Bahamon destaca que, aliado à propriedade elétrica, há um grande apelo do grafeno para  adoção  em outros materiais.  Seria  possível misturá-lo com o plástico a fm de melhorar as suas propriedades mecânicas, para se tornar mais forte e para ser um melhor condutor. “Fato é que ele é muito forte, por ter uma camada só de átomos que são mantidos unidos”, explica Bahamon. Em geral, ilustra, outros materiais com aplicações similares ao grafeno pertencem  ao mundo  tridimensional, cujos  objetos  têm  profundidade, altura e largura. O trabalho de Geim e Novoselov mostrou que o grafeno só tem um átomo de grossura e possui uma dimensão a menos. Até agora,  só  ele  e no máximo outros dois materiais, que foram avaliados pelo mesmo grupo de Manchester, são  estritamente  bidimensionais. Um detalhe: eles não contam com as  valiosas  propriedades  elétricas do grafeno. Por isso, o material tem sido bastante pesquisado.

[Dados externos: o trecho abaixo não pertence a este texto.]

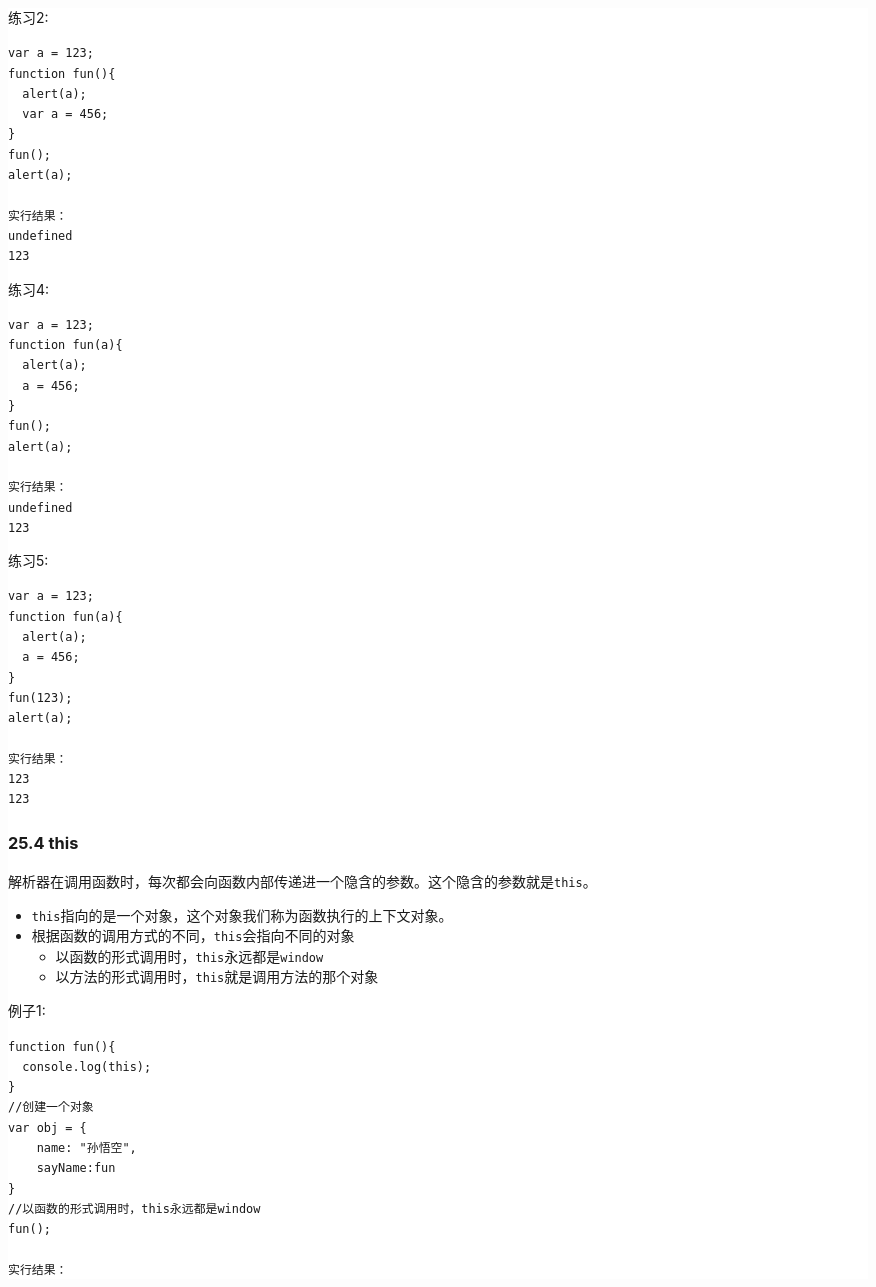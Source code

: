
 ```
```
练习2:
```
var a = 123;
function fun(){
  alert(a);
  var a = 456;
}
fun();
alert(a);

实行结果：
undefined
123
```
练习4:
```
var a = 123;
function fun(a){
  alert(a);
  a = 456;
}
fun();
alert(a);

实行结果：
undefined
123 
```
练习5:
```
var a = 123;
function fun(a){
  alert(a);
  a = 456;
}
fun(123);
alert(a);

实行结果：
123
123 
```
### 25.4 this
解析器在调用函数时，每次都会向函数内部传递进一个隐含的参数。这个隐含的参数就是`this`。<br/>
- `this`指向的是一个对象，这个对象我们称为函数执行的上下文对象。
- 根据函数的调用方式的不同，`this`会指向不同的对象
  - 以函数的形式调用时，`this`永远都是`window`
  - 以方法的形式调用时，`this`就是调用方法的那个对象

例子1:
```
function fun(){
  console.log(this);
}
//创建一个对象
var obj = {
    name: "孙悟空",
    sayName:fun
}
//以函数的形式调用时，this永远都是window
fun();

实行结果：
```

Abordando  o  prêmio Nobel de Física deste  ano, Peter Schulz, orientador de Bahamon, constatou que a comunidade científica dividiu-se muito  quanto  ao mérito  dessa distinção, reagindo de forma ambígua diante da notícia. “Muitos encararam como prematuro o prêmio, enquanto outros ficaram exultantes. Afinal de contas, o grafeno foi obtido em 2004 e depois de tantos anos o assunto continua em franca expansão, passando do estágio de grafeno na  forma de  ‘catar  farelos’ para  a produção  industrial  de  placas. As primeiras aplicações estão prototipadas, desde eletrodos para baterias até telas flexíveis touchscreen para computadores  e  celulares. O  que poucos, porém, duvidavam era que em algum momento o grafeno seria agraciado com o Nobel.”

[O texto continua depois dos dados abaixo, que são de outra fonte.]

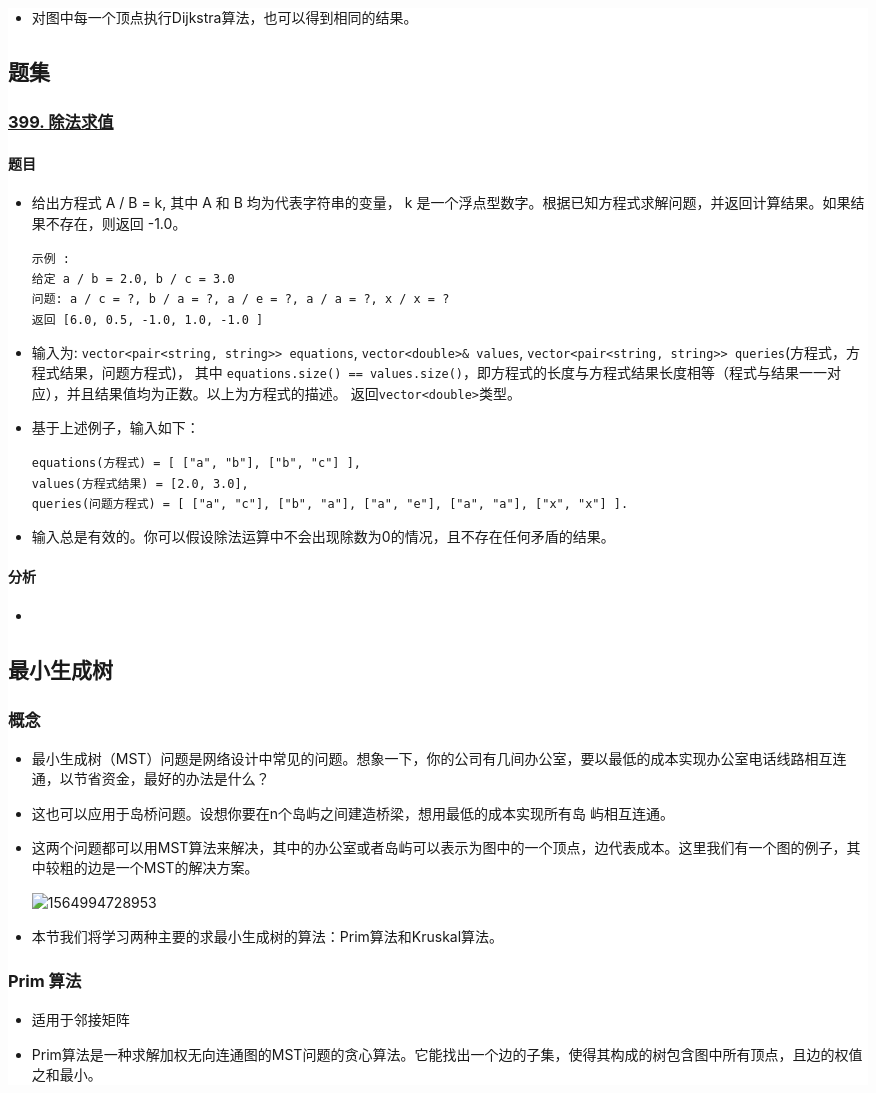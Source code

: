 + 对图中每一个顶点执行Dijkstra算法，也可以得到相同的结果。 

## 题集

### [399. 除法求值](https://leetcode-cn.com/problems/evaluate-division/)

#### 题目

+ 给出方程式 A / B = k, 其中 A 和 B 均为代表字符串的变量， k 是一个浮点型数字。根据已知方程式求解问题，并返回计算结果。如果结果不存在，则返回 -1.0。

  ```
  示例 :
  给定 a / b = 2.0, b / c = 3.0
  问题: a / c = ?, b / a = ?, a / e = ?, a / a = ?, x / x = ? 
  返回 [6.0, 0.5, -1.0, 1.0, -1.0 ]
  ```

+ 输入为: `vector<pair<string, string>> equations`, `vector<double>& values`, `vector<pair<string, string>> queries`(方程式，方程式结果，问题方程式)， 其中 `equations.size() == values.size()`，即方程式的长度与方程式结果长度相等（程式与结果一一对应），并且结果值均为正数。以上为方程式的描述。 返回`vector<double>`类型。

+ 基于上述例子，输入如下：

  ```
  equations(方程式) = [ ["a", "b"], ["b", "c"] ],
  values(方程式结果) = [2.0, 3.0],
  queries(问题方程式) = [ ["a", "c"], ["b", "a"], ["a", "e"], ["a", "a"], ["x", "x"] ]. 
  ```

+ 输入总是有效的。你可以假设除法运算中不会出现除数为0的情况，且不存在任何矛盾的结果。

#### 分析

+ 

## 最小生成树

### 概念

+ 最小生成树（MST）问题是网络设计中常见的问题。想象一下，你的公司有几间办公室，要以最低的成本实现办公室电话线路相互连通，以节省资金，最好的办法是什么？ 

+ 这也可以应用于岛桥问题。设想你要在n个岛屿之间建造桥梁，想用最低的成本实现所有岛
  屿相互连通。 

+ 这两个问题都可以用MST算法来解决，其中的办公室或者岛屿可以表示为图中的一个顶点，边代表成本。这里我们有一个图的例子，其中较粗的边是一个MST的解决方案。 

  ![1564994728953](F:\OneDrive\JS\assets\1564994728953.png)

+ 本节我们将学习两种主要的求最小生成树的算法：Prim算法和Kruskal算法。 

### Prim 算法 

+ 适用于邻接矩阵

+ Prim算法是一种求解加权无向连通图的MST问题的贪心算法。它能找出一个边的子集，使得其构成的树包含图中所有顶点，且边的权值之和最小。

Peter  Schulz  acredita  que  o trabalho  de Bahamon  deverá  cooperar muito para  a  compreensão das  propriedades  eletrônicas  de estruturas  feitas  de  grafeno.  Por outro lado expõe que o apelo social de uma pesquisa básica como esta fica diluído em uma rede de consequências  indiretas, de difícil mensuração.  “Isso porque  a  cadeia de ações necessária para  transformar uma pesquisa básica em um produto comercial  envolve  iniciativas  de vários atores ligados à inovação.”

Curiosidades
do pós-guerra

Bahamon ensina que o grafeno não é achado na natureza e que precisa estar associado a outros materiais para ter aplicação. Ele foi proposto teoricamente em 1947. No período do pós-guerra, os reatores nucleares eram idealizados com grafite a fm de frear os nêutrons. Naquela época, já se falavam em muitas pesquisas sobre a grafite.

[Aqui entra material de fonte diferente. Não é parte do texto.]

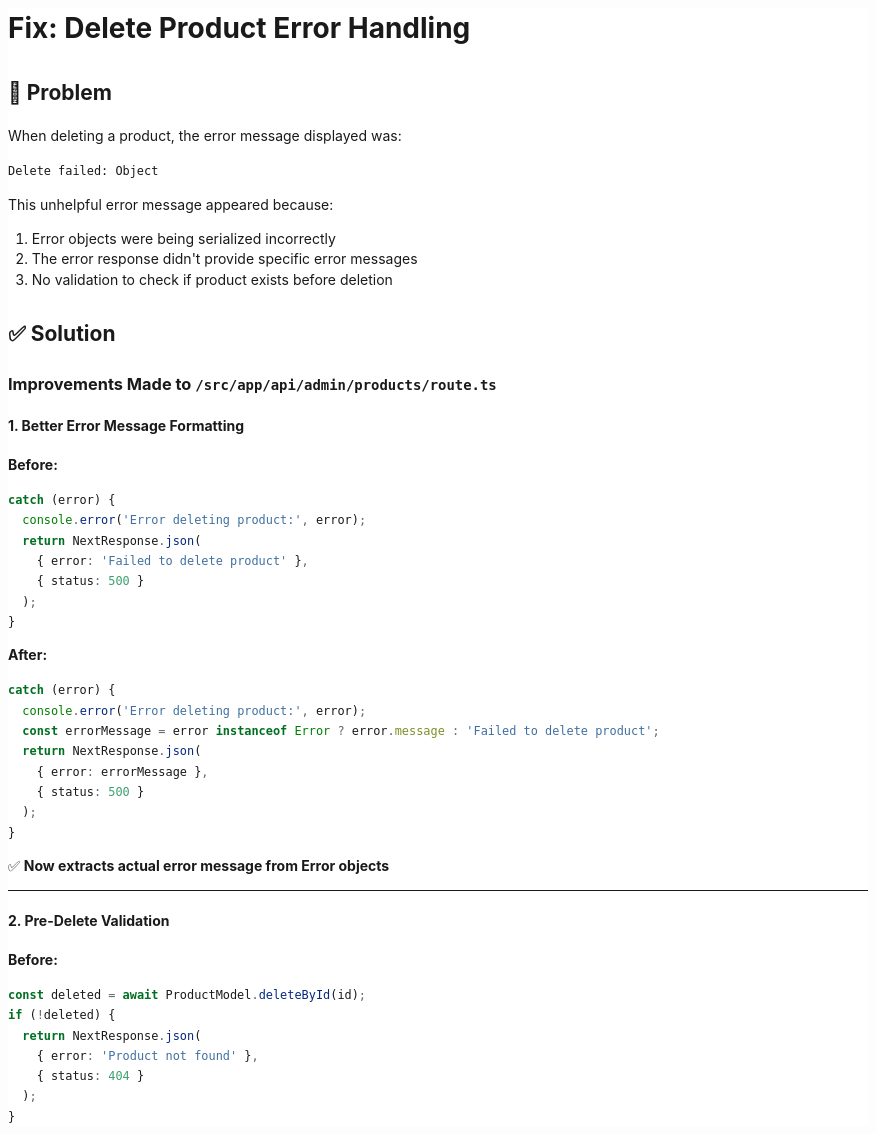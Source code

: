 # Fix: Delete Product Error Handling

## 🐛 Problem

When deleting a product, the error message displayed was:
```
Delete failed: Object
```

This unhelpful error message appeared because:
1. Error objects were being serialized incorrectly
2. The error response didn't provide specific error messages
3. No validation to check if product exists before deletion

## ✅ Solution

### Improvements Made to `/src/app/api/admin/products/route.ts`

#### 1. **Better Error Message Formatting**

**Before:**
```typescript
catch (error) {
  console.error('Error deleting product:', error);
  return NextResponse.json(
    { error: 'Failed to delete product' },
    { status: 500 }
  );
}
```

**After:**
```typescript
catch (error) {
  console.error('Error deleting product:', error);
  const errorMessage = error instanceof Error ? error.message : 'Failed to delete product';
  return NextResponse.json(
    { error: errorMessage },
    { status: 500 }
  );
}
```

✅ **Now extracts actual error message from Error objects**

---

#### 2. **Pre-Delete Validation**

**Before:**
```typescript
const deleted = await ProductModel.deleteById(id);
if (!deleted) {
  return NextResponse.json(
    { error: 'Product not found' },
    { status: 404 }
  );
}
```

O físico norte-americano Philip R. Wallace usou o grafeno para estudar o material em três dimensões. Ele analisou primeiramente uma camada e depois foi agregando outras camadas, até que chegou às previsões teóricas daquele material. “As suas propriedades eletrônicas já são, portanto, conhecidas pelo menos há 50 anos”, relata.

Wallace usou a grafite como ponto de partida, assinala o físico. Sua proposta não era estudá-lo só porque naquela época ninguém iria investigar um material bidimensional. “Já em 1984 Gordon Semenoff propôs o grafeno como um modelo de brinquedo para estudar eletrodinâmica quântica em sistemas de matéria condensada. Até que em 2004 isolou-se o grafeno”, diz o pesquisador.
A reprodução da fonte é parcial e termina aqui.